Search the entries for the word "that" and return every line where it is found.
══════════
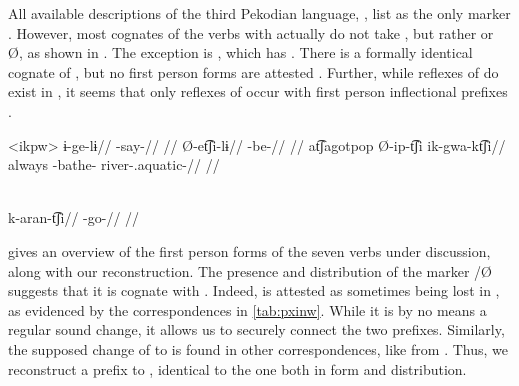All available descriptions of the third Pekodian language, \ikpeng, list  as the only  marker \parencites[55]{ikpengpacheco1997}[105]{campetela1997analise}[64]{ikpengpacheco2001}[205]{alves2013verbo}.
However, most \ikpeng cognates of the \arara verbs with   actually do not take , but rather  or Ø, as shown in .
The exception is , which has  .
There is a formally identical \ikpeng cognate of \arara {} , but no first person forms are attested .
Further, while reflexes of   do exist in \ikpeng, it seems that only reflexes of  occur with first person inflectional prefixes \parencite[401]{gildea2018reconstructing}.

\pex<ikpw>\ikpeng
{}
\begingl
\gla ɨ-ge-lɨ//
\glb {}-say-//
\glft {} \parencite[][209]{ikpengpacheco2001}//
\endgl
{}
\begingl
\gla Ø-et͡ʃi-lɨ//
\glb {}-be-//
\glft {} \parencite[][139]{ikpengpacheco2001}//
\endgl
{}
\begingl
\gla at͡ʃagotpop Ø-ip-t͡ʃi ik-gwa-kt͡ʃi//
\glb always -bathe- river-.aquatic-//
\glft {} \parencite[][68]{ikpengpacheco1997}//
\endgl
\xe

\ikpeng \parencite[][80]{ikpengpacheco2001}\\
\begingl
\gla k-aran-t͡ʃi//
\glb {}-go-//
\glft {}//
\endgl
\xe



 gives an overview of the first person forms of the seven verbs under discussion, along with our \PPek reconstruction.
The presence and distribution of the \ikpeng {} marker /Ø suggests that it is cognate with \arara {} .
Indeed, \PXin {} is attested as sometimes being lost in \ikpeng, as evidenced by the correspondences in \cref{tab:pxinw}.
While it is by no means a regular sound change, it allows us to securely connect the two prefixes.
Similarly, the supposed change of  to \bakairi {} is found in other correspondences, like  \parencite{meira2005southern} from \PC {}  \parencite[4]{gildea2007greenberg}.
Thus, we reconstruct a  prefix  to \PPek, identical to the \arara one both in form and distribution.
══════════
§ **Solved problem**
Further, while reflexes of   do exist in \ikpeng, it seems that only reflexes of  occur with first person inflectional prefixes \parencite[401]{gildea2018reconstructing}.
The presence and distribution of the \ikpeng {} marker /Ø suggests that it is cognate with \arara {} .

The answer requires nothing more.